§ **Stored data**
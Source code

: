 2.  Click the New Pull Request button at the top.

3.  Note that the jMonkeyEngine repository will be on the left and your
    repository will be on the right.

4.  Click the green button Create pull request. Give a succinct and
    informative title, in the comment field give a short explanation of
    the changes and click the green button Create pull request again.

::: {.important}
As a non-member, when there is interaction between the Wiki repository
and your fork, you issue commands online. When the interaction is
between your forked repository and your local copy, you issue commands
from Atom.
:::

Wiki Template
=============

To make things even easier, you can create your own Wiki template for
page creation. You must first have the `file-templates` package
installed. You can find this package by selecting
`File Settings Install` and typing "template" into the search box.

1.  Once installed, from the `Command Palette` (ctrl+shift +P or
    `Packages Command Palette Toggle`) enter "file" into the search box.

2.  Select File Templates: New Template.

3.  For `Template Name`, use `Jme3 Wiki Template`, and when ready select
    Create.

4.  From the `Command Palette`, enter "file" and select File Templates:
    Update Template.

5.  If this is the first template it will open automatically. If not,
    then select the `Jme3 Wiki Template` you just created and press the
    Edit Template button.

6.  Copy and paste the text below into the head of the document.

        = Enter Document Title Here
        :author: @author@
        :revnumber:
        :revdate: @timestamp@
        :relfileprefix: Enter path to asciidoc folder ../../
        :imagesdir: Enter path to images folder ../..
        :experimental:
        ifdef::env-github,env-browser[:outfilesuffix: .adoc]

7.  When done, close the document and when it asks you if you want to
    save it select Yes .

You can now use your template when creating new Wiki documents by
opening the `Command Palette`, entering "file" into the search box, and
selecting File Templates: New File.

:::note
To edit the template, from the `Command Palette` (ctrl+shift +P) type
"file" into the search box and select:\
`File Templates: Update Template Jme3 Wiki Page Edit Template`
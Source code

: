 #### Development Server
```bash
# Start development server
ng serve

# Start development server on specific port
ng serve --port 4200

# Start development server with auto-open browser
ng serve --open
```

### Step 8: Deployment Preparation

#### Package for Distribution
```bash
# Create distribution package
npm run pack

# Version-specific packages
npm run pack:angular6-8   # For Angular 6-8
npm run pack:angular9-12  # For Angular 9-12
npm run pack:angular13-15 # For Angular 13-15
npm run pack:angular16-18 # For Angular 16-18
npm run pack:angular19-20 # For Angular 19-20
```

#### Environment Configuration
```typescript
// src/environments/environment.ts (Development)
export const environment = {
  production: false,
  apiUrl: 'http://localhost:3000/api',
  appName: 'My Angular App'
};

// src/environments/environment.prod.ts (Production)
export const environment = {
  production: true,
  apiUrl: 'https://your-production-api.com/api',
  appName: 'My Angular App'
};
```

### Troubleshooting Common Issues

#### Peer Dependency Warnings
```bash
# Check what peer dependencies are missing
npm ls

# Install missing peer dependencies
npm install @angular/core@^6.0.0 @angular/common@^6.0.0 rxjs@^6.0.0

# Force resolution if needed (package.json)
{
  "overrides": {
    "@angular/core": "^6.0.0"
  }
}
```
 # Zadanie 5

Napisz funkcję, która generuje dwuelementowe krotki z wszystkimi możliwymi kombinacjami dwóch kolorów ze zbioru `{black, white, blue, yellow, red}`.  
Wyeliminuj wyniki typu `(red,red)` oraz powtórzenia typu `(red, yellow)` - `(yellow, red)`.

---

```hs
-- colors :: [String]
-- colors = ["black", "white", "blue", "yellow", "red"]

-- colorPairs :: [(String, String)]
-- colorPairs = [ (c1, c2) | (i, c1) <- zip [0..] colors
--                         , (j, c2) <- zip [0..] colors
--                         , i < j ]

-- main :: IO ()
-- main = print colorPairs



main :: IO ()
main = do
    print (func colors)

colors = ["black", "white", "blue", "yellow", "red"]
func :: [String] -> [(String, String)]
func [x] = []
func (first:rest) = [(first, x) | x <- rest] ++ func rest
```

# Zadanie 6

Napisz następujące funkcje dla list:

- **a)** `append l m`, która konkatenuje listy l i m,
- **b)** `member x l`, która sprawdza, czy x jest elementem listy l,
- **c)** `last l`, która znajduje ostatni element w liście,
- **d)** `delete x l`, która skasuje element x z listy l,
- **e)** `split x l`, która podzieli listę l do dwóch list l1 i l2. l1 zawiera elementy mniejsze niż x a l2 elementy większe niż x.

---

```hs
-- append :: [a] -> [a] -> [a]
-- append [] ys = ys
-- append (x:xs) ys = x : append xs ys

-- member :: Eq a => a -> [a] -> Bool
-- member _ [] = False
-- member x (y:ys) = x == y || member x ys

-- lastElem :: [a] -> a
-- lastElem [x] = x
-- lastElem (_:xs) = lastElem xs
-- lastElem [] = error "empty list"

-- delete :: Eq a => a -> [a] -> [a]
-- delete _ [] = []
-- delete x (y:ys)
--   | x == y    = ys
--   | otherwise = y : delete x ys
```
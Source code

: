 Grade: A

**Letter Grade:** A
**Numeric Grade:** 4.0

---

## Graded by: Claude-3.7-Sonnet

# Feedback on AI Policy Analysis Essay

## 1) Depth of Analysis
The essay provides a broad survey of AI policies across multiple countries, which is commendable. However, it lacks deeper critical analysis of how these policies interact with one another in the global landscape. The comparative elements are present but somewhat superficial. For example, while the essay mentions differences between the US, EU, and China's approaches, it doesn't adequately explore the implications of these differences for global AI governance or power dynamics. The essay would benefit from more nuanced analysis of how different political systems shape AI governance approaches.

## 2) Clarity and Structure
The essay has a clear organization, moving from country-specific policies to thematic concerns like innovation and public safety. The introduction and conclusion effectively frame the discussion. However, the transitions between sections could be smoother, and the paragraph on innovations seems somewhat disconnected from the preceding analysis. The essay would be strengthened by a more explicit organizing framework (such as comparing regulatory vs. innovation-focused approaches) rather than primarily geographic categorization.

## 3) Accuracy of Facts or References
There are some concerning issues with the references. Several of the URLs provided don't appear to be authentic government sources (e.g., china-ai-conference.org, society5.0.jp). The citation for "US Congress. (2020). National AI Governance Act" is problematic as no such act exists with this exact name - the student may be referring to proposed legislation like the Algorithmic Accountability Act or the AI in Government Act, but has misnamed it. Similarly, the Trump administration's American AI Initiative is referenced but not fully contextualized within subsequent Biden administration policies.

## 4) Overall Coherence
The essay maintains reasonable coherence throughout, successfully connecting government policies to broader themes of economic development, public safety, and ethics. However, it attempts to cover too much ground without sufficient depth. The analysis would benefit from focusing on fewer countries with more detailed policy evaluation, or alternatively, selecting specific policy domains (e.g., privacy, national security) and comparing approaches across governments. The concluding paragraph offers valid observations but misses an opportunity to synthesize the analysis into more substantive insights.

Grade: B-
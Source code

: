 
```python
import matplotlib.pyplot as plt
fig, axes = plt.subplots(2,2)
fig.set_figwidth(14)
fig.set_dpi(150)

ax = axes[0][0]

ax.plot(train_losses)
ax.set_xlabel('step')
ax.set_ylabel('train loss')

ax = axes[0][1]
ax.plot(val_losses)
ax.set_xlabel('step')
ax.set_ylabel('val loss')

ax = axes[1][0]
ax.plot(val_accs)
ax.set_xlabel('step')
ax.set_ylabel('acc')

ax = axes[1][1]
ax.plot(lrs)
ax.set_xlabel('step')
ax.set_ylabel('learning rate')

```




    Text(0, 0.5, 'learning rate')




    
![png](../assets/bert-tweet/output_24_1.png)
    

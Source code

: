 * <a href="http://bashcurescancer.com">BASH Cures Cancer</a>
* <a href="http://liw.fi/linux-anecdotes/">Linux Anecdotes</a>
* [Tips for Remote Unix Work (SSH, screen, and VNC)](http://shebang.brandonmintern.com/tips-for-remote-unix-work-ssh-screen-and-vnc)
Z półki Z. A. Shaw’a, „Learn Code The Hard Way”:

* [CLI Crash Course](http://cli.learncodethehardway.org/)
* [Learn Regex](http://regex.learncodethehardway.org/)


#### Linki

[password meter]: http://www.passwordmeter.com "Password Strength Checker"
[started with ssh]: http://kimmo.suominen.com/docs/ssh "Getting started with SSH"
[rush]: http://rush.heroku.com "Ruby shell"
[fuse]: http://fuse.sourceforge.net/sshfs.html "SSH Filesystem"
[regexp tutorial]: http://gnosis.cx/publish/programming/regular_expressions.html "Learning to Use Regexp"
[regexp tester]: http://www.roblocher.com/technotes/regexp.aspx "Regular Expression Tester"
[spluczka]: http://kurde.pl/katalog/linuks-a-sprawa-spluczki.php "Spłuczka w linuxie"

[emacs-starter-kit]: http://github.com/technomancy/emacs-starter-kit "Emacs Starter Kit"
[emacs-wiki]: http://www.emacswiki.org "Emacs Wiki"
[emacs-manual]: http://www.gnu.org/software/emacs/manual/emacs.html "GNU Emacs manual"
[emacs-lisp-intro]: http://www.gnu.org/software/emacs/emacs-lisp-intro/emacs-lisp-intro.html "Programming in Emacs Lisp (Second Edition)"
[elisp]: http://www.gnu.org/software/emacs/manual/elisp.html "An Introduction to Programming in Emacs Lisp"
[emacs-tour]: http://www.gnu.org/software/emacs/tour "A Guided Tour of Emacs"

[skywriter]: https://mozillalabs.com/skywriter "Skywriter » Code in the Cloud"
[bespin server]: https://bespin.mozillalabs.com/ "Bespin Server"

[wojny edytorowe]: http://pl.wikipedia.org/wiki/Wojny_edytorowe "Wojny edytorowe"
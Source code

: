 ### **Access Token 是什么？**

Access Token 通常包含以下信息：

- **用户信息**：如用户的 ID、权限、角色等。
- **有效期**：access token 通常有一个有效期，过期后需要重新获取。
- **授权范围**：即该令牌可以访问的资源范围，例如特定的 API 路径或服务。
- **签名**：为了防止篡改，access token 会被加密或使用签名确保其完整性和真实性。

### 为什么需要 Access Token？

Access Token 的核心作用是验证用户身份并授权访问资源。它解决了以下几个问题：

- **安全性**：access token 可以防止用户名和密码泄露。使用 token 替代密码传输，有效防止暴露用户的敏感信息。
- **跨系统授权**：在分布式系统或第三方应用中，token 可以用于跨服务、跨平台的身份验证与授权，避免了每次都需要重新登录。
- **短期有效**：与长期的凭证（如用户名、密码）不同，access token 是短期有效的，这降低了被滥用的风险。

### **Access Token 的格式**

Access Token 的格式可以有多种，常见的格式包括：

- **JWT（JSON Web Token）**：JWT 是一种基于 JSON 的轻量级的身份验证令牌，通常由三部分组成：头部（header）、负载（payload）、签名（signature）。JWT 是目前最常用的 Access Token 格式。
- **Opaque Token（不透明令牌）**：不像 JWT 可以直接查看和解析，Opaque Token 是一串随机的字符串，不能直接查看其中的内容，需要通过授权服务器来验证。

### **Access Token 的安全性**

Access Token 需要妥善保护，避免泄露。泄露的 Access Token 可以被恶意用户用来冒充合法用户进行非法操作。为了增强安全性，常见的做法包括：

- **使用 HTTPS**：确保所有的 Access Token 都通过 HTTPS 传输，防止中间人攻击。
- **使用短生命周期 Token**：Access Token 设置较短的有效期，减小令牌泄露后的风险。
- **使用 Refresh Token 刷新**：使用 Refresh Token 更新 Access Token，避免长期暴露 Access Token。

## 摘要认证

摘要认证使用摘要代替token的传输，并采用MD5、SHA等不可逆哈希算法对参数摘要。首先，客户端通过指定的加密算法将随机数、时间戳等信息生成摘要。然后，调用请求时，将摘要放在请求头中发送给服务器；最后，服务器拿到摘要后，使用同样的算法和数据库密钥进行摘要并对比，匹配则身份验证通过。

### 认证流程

§ **Problem to solve**
Your response should be the lines above from the first to the one containing "search box, and", inclusive, each given exactly.

§ **Answer to this task**
Source code

: 2.  Click the New Pull Request button at the top.

3.  Note that the jMonkeyEngine repository will be on the left and your
    repository will be on the right.

4.  Click the green button Create pull request. Give a succinct and
    informative title, in the comment field give a short explanation of
    the changes and click the green button Create pull request again.

::: {.important}
As a non-member, when there is interaction between the Wiki repository
and your fork, you issue commands online. When the interaction is
between your forked repository and your local copy, you issue commands
from Atom.
:::

Wiki Template
=============

To make things even easier, you can create your own Wiki template for
page creation. You must first have the `file-templates` package
installed. You can find this package by selecting
`File Settings Install` and typing "template" into the search box.

1.  Once installed, from the `Command Palette` (ctrl+shift +P or
    `Packages Command Palette Toggle`) enter "file" into the search box.

2.  Select File Templates: New Template.

3.  For `Template Name`, use `Jme3 Wiki Template`, and when ready select
    Create.

4.  From the `Command Palette`, enter "file" and select File Templates:
    Update Template.

5.  If this is the first template it will open automatically. If not,
    then select the `Jme3 Wiki Template` you just created and press the
    Edit Template button.

6.  Copy and paste the text below into the head of the document.

        = Enter Document Title Here
        :author: @author@
        :revnumber:
        :revdate: @timestamp@
        :relfileprefix: Enter path to asciidoc folder ../../
        :imagesdir: Enter path to images folder ../..
        :experimental:
        ifdef::env-github,env-browser[:outfilesuffix: .adoc]

7.  When done, close the document and when it asks you if you want to
    save it select Yes .

You can now use your template when creating new Wiki documents by
opening the `Command Palette`, entering "file" into the search box, and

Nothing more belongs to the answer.